Dopo quel primo incontro, per Sanese ce ne sono stati altri, più diretti. “Una prima volta, nel 1975, quando insieme ad altri amici ci volemmo confrontare con lui circa la nostra decisione di presentarci candidati per il consiglio comunale. Poi nel 1976, quando mi trovai a dover fare una scelta importante, come quella di candidarmi per il Parlamento. Ma c’è stata una frequentazione abbastanza abituale da quando nel 1980 insieme ad altri amici decidemmo di cominciare l’esperienza del Meeting. Don Giussani mi ha sempre affascinato per la sua capacità di vivere per primo ciò che proponeva agli altri. Era assolutamente attento alle persone: quando veniva a casa mia si ricordava dei nomi dei miei figli, anche se li aveva visti molto tempo prima. Si ricordava di tutto, di tutti i particolari della persona che aveva davanti. E lo faceva un uomo che aveva un orizzonte ampio, che conosceva e seguiva una enormità di situazioni”.

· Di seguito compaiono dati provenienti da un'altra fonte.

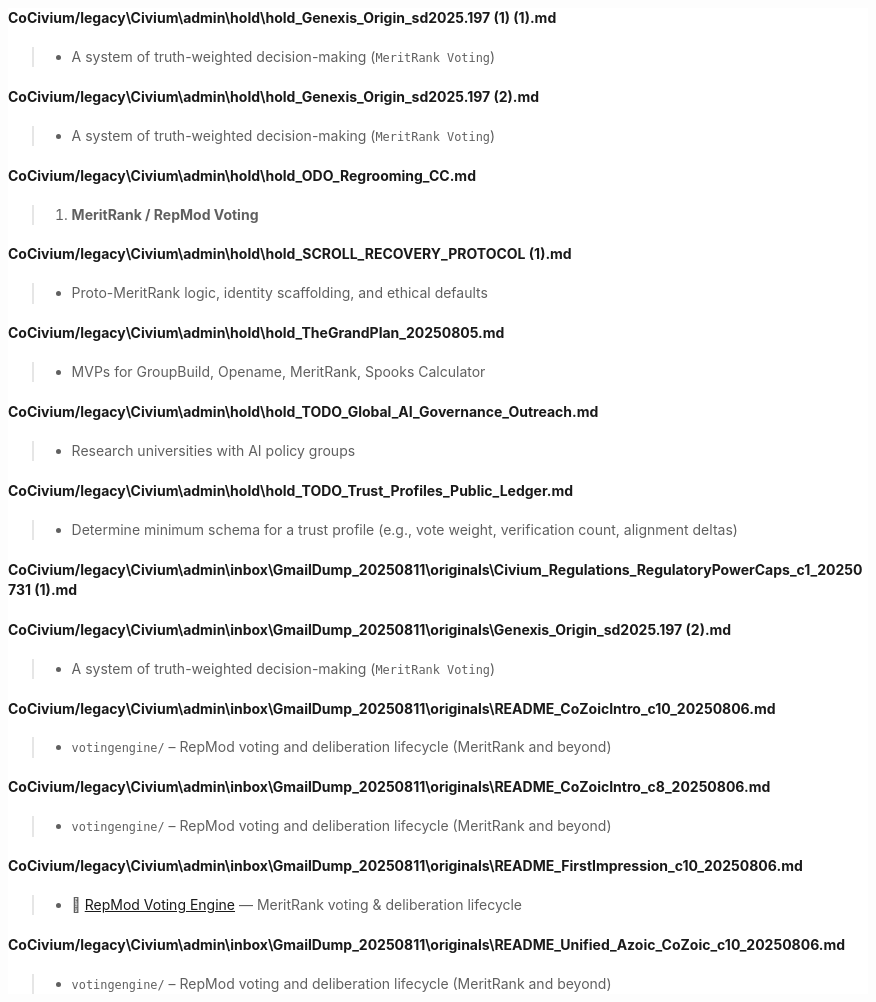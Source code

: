 #### CoCivium/legacy\Civium\admin\hold\hold_Genexis_Origin_sd2025.197 (1) (1).md
> - A system of truth-weighted decision-making (`MeritRank Voting`)

#### CoCivium/legacy\Civium\admin\hold\hold_Genexis_Origin_sd2025.197 (2).md
> - A system of truth-weighted decision-making (`MeritRank Voting`)

#### CoCivium/legacy\Civium\admin\hold\hold_ODO_Regrooming_CC.md
> 1. **MeritRank / RepMod Voting**

#### CoCivium/legacy\Civium\admin\hold\hold_SCROLL_RECOVERY_PROTOCOL (1).md
> - Proto-MeritRank logic, identity scaffolding, and ethical defaults

#### CoCivium/legacy\Civium\admin\hold\hold_TheGrandPlan_20250805.md
> - MVPs for GroupBuild, Opename, MeritRank, Spooks Calculator

#### CoCivium/legacy\Civium\admin\hold\hold_TODO_Global_AI_Governance_Outreach.md
> - Research universities with AI policy groups

#### CoCivium/legacy\Civium\admin\hold\hold_TODO_Trust_Profiles_Public_Ledger.md
> - Determine minimum schema for a trust profile (e.g., vote weight, verification count, alignment deltas)

#### CoCivium/legacy\Civium\admin\inbox\GmailDump_20250811\originals\Civium_Regulations_RegulatoryPowerCaps_c1_20250731 (1).md
> 

#### CoCivium/legacy\Civium\admin\inbox\GmailDump_20250811\originals\Genexis_Origin_sd2025.197 (2).md
> - A system of truth-weighted decision-making (`MeritRank Voting`)

#### CoCivium/legacy\Civium\admin\inbox\GmailDump_20250811\originals\README_CoZoicIntro_c10_20250806.md
> - `votingengine/` – RepMod voting and deliberation lifecycle (MeritRank and beyond)

#### CoCivium/legacy\Civium\admin\inbox\GmailDump_20250811\originals\README_CoZoicIntro_c8_20250806.md
> - `votingengine/` – RepMod voting and deliberation lifecycle (MeritRank and beyond)

#### CoCivium/legacy\Civium\admin\inbox\GmailDump_20250811\originals\README_FirstImpression_c10_20250806.md
> - 🧠 [RepMod Voting Engine](votingengine/) — MeritRank voting & deliberation lifecycle

#### CoCivium/legacy\Civium\admin\inbox\GmailDump_20250811\originals\README_Unified_Azoic_CoZoic_c10_20250806.md
> - `votingengine/` – RepMod voting and deliberation lifecycle (MeritRank and beyond)
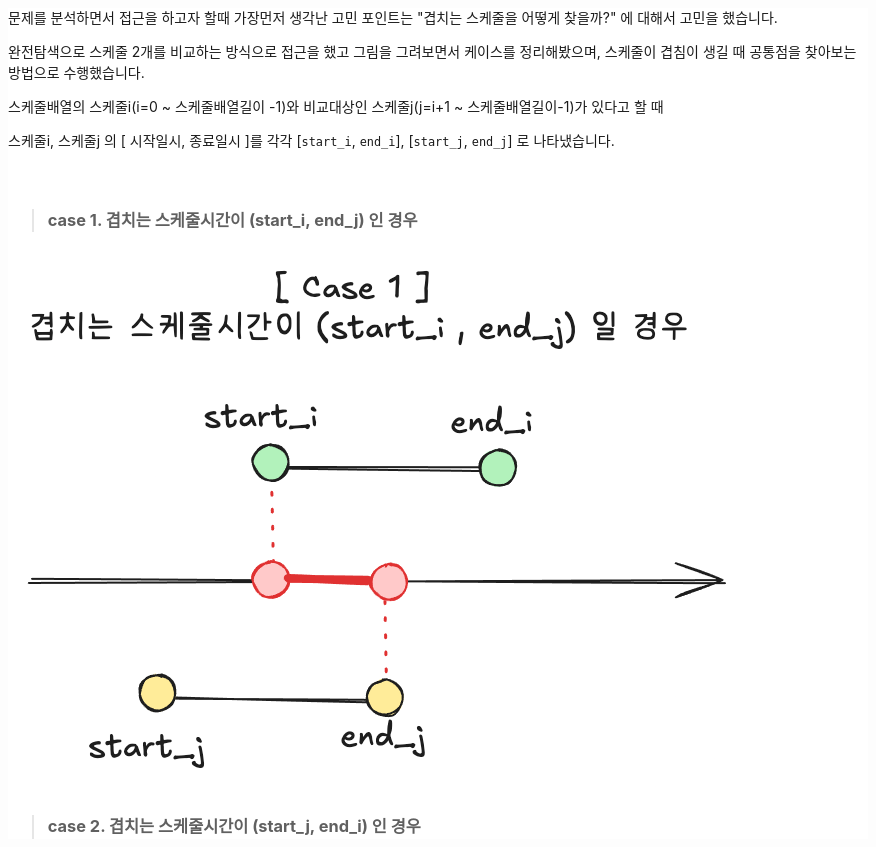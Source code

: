 문제를 분석하면서 접근을 하고자 할때 가장먼저 생각난 고민 포인트는 "겹치는 스케줄을 어떻게 찾을까?" 에 대해서 고민을 했습니다.

완전탐색으로 스케줄 2개를 비교하는 방식으로 접근을 했고 그림을 그려보면서 케이스를 정리해봤으며, 스케줄이 겹침이 생길 때 공통점을 찾아보는 방법으로 수행했습니다.

스케줄배열의 스케줄i(i=0 ~ 스케줄배열길이 -1)와 비교대상인 스케줄j(j=i+1 ~ 스케줄배열길이-1)가 있다고 할 때

스케줄i, 스케줄j 의 [ 시작일시, 종료일시 ]를 각각 [`start_i`, `end_i`], [`start_j`, `end_j`] 로 나타냈습니다.

<br>

> ### case 1. 겹치는 스케줄시간이 (start_i, end_j) 인 경우

![case01](./docs/case01.png)

> ### case 2. 겹치는 스케줄시간이 (start_j, end_i) 인 경우
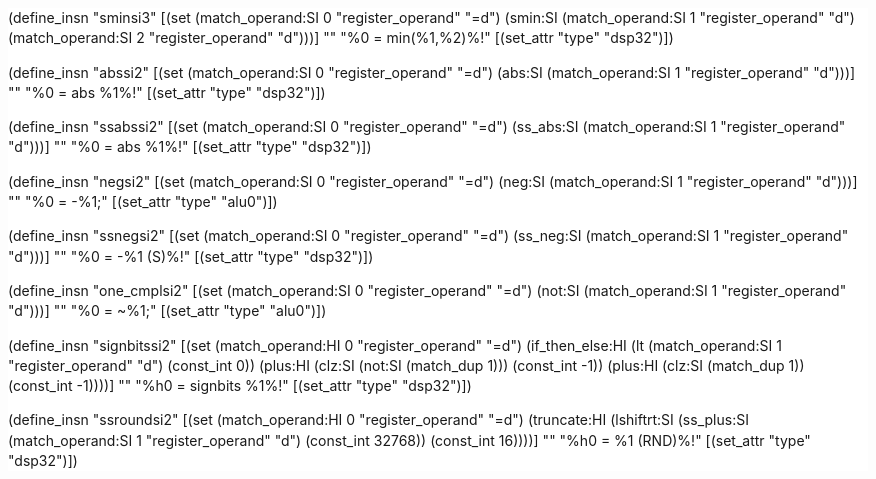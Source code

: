 (define_insn "sminsi3"
  [(set (match_operand:SI 0 "register_operand" "=d")
	(smin:SI (match_operand:SI 1 "register_operand" "d")
		 (match_operand:SI 2 "register_operand" "d")))]
  ""
  "%0 = min(%1,%2)%!"
  [(set_attr "type" "dsp32")])

(define_insn "abssi2"
  [(set (match_operand:SI 0 "register_operand" "=d")
	(abs:SI (match_operand:SI 1 "register_operand" "d")))]
  ""
  "%0 = abs %1%!"
  [(set_attr "type" "dsp32")])

(define_insn "ssabssi2"
  [(set (match_operand:SI 0 "register_operand" "=d")
	(ss_abs:SI (match_operand:SI 1 "register_operand" "d")))]
  ""
  "%0 = abs %1%!"
  [(set_attr "type" "dsp32")])

(define_insn "negsi2"
  [(set (match_operand:SI 0 "register_operand" "=d")
	(neg:SI (match_operand:SI 1 "register_operand" "d")))]
  ""
  "%0 = -%1;"
  [(set_attr "type" "alu0")])

(define_insn "ssnegsi2"
  [(set (match_operand:SI 0 "register_operand" "=d")
	(ss_neg:SI (match_operand:SI 1 "register_operand" "d")))]
  ""
  "%0 = -%1 (S)%!"
  [(set_attr "type" "dsp32")])

(define_insn "one_cmplsi2"
  [(set (match_operand:SI 0 "register_operand" "=d")
	(not:SI (match_operand:SI 1 "register_operand" "d")))]
  ""
  "%0 = ~%1;"
  [(set_attr "type" "alu0")])

(define_insn "signbitssi2"
  [(set (match_operand:HI 0 "register_operand" "=d")
	(if_then_else:HI
	 (lt (match_operand:SI 1 "register_operand" "d") (const_int 0))
	 (plus:HI (clz:SI (not:SI (match_dup 1))) (const_int -1))
	 (plus:HI (clz:SI (match_dup 1)) (const_int -1))))]
  ""
  "%h0 = signbits %1%!"
  [(set_attr "type" "dsp32")])

(define_insn "ssroundsi2"
  [(set (match_operand:HI 0 "register_operand" "=d")
	(truncate:HI
	 (lshiftrt:SI (ss_plus:SI (match_operand:SI 1 "register_operand" "d")
				  (const_int 32768))
		      (const_int 16))))]
  ""
  "%h0 = %1 (RND)%!"
  [(set_attr "type" "dsp32")])
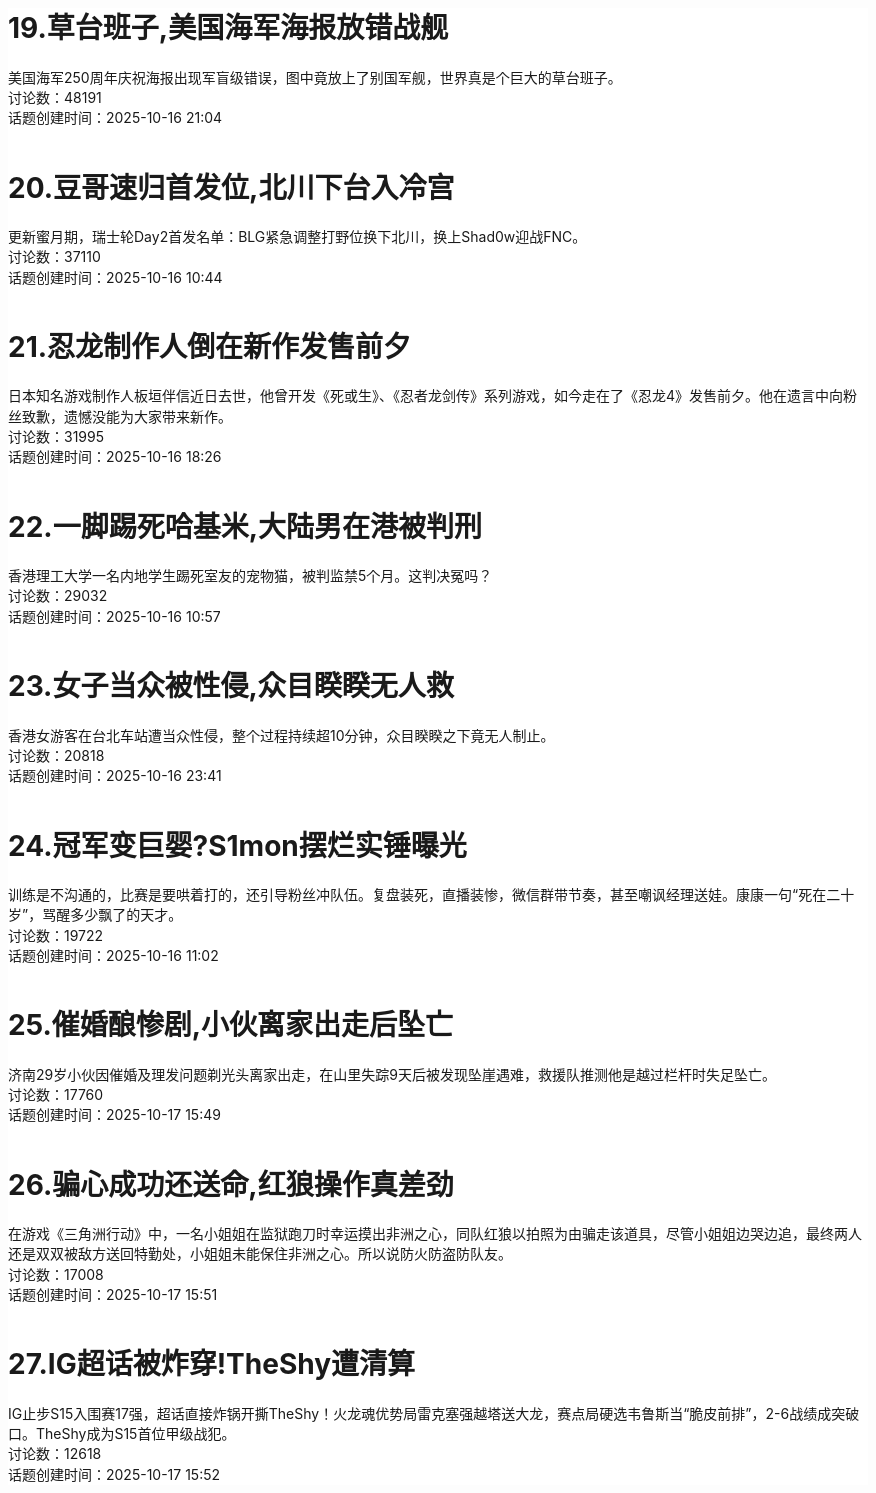 # 19.草台班子,美国海军海报放错战舰  
美国海军250周年庆祝海报出现军盲级错误，图中竟放上了别国军舰，世界真是个巨大的草台班子。  
讨论数：48191  
话题创建时间：2025-10-16 21:04

# 20.豆哥速归首发位,北川下台入冷宫  
更新蜜月期，瑞士轮Day2首发名单：BLG紧急调整打野位换下北川，换上Shad0w迎战FNC。  
讨论数：37110  
话题创建时间：2025-10-16 10:44

# 21.忍龙制作人倒在新作发售前夕  
日本知名游戏制作人板垣伴信近日去世，他曾开发《死或生》、《忍者龙剑传》系列游戏，如今走在了《忍龙4》发售前夕。他在遗言中向粉丝致歉，遗憾没能为大家带来新作。  
讨论数：31995  
话题创建时间：2025-10-16 18:26

# 22.一脚踢死哈基米,大陆男在港被判刑  
香港理工大学一名内地学生踢死室友的宠物猫，被判监禁5个月。这判决冤吗？  
讨论数：29032  
话题创建时间：2025-10-16 10:57

# 23.女子当众被性侵,众目睽睽无人救  
香港女游客在台北车站遭当众性侵，整个过程持续超10分钟，众目睽睽之下竟无人制止。  
讨论数：20818  
话题创建时间：2025-10-16 23:41

# 24.冠军变巨婴?S1mon摆烂实锤曝光  
训练是不沟通的，比赛是要哄着打的，还引导粉丝冲队伍。复盘装死，直播装惨，微信群带节奏，甚至嘲讽经理送娃。康康一句“死在二十岁”，骂醒多少飘了的天才。  
讨论数：19722  
话题创建时间：2025-10-16 11:02

# 25.催婚酿惨剧,小伙离家出走后坠亡  
济南29岁小伙因催婚及理发问题剃光头离家出走，在山里失踪9天后被发现坠崖遇难，救援队推测他是越过栏杆时失足坠亡。  
讨论数：17760  
话题创建时间：2025-10-17 15:49

# 26.骗心成功还送命,红狼操作真差劲  
在游戏《三角洲行动》中，一名小姐姐在监狱跑刀时幸运摸出非洲之心，同队红狼以拍照为由骗走该道具，尽管小姐姐边哭边追，最终两人还是双双被敌方送回特勤处，小姐姐未能保住非洲之心。所以说防火防盗防队友。  
讨论数：17008  
话题创建时间：2025-10-17 15:51

# 27.IG超话被炸穿!TheShy遭清算  
IG止步S15入围赛17强，超话直接炸锅开撕TheShy！火龙魂优势局雷克塞强越塔送大龙，赛点局硬选韦鲁斯当“脆皮前排”，2-6战绩成突破口。TheShy成为S15首位甲级战犯。  
讨论数：12618  
话题创建时间：2025-10-17 15:52
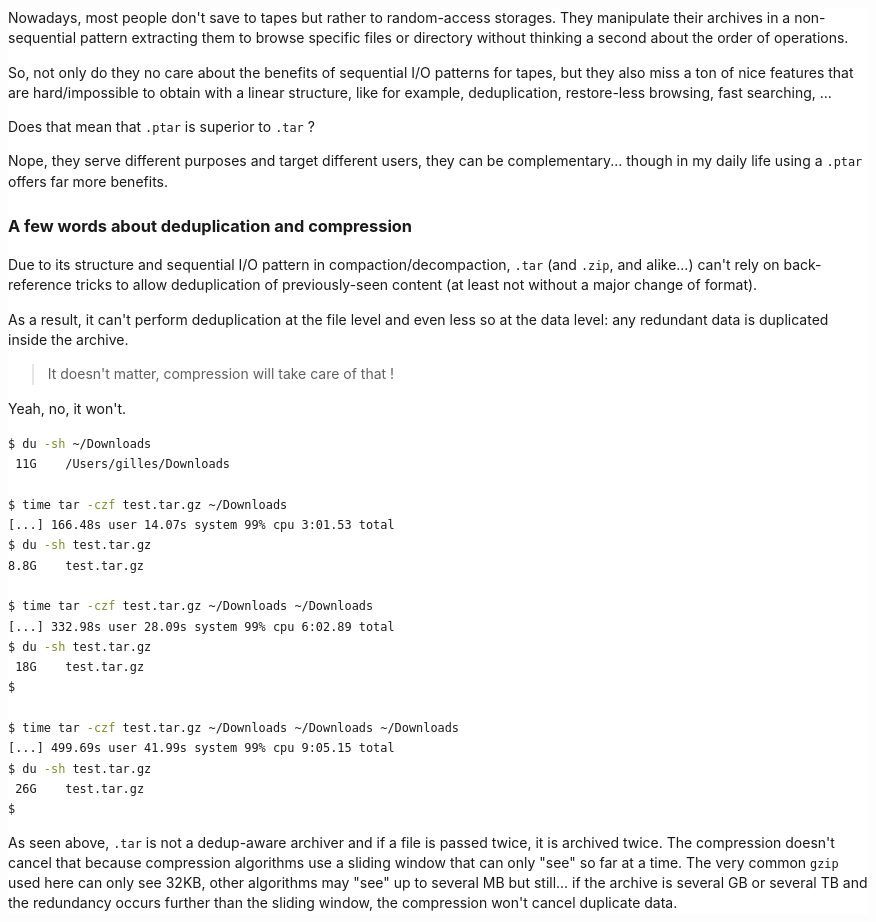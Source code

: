 Nowadays, most people don't save to tapes but rather to random-access storages.
They manipulate their archives in a non-sequential pattern extracting them to browse specific files or directory without thinking a second about the order of operations.

So,
not only do they no care about the benefits of sequential I/O patterns for tapes,
but they also miss a ton of nice features that are hard/impossible to obtain with a linear structure,
like for example, deduplication, restore-less browsing, fast searching, ...

Does that mean that `.ptar` is superior to `.tar` ?

Nope, they serve different purposes and target different users, they can be complementary...
though in my daily life using a `.ptar` offers far more benefits.


### A few words about deduplication and compression

Due to its structure and sequential I/O pattern in compaction/decompaction,
`.tar` (and `.zip`, and alike...) can't rely on back-reference tricks to allow deduplication of previously-seen content (at least not without a major change of format).

As a result,
it can't perform deduplication at the file level and even less so at the data level:
any redundant data is duplicated inside the archive.

> It doesn't matter, compression will take care of that !

Yeah, no, it won't.

```sh
$ du -sh ~/Downloads 
 11G    /Users/gilles/Downloads

$ time tar -czf test.tar.gz ~/Downloads
[...] 166.48s user 14.07s system 99% cpu 3:01.53 total
$ du -sh test.tar.gz 
8.8G    test.tar.gz

$ time tar -czf test.tar.gz ~/Downloads ~/Downloads
[...] 332.98s user 28.09s system 99% cpu 6:02.89 total
$ du -sh test.tar.gz                          
 18G    test.tar.gz
$ 

$ time tar -czf test.tar.gz ~/Downloads ~/Downloads ~/Downloads
[...] 499.69s user 41.99s system 99% cpu 9:05.15 total
$ du -sh test.tar.gz                                      
 26G    test.tar.gz
$ 
```

As seen above,
`.tar` is not a dedup-aware archiver and if a file is passed twice, it is archived twice.
The compression doesn't cancel that because compression algorithms use a sliding window that can only "see" so far at a time.
The very common `gzip` used here can only see 32KB,
other algorithms may "see" up to several MB but still...
if the archive is several GB or several TB and the redundancy occurs further than the sliding window,
the compression won't cancel duplicate data.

Nicola Sanese fa capire che per lui il rapporto con don Giussani è stata l’esperienza di una paternità che lo ha accompagnato nelle diverse svolte della vita.
Una testimonianza della sua paternità nei confronti della comunità di CL di Rimini è nell’omelia che tenne nel dicembre del 1992, in occasione dei trent’anni del movimento a Rimini. Prendendo spunto dai magnifici affreschi del Trecento riminese della chiesa di Sant’Agostino, don Giussani espresse un ringraziamento: “La grande cosa di cui ti ringraziamo o, Signore, è innanzitutto questo: che la nostra storia hai inserita vivamente, saldamente nel tronco della tradizione cristiana. Ci hai dato di nascere, di crescere, di vivere dentro la santa madre Chiesa. Partecipiamo con la nostra storia, lunga e breve, alla lunga e ancora breve storia della Chiesa che ha davanti a sé il mistero dèl disegno di Dio, e quindi anche duemila anni possono essere come un momento di tempo”. Rivolgendosi poi agli amici riminesi disse: “A questo impegno siete stati chiamati: la testimonianza a Cristo. La vostra comunità ha gridato al mondo, alla città vostra e a tutto il mondo, a chiunque vi abbia accostato che Cristo è Dio. Che Dio è diventato un uomo e si è fatto compagno nel cammino nostro, con noi compie i passi che a noi chiede”.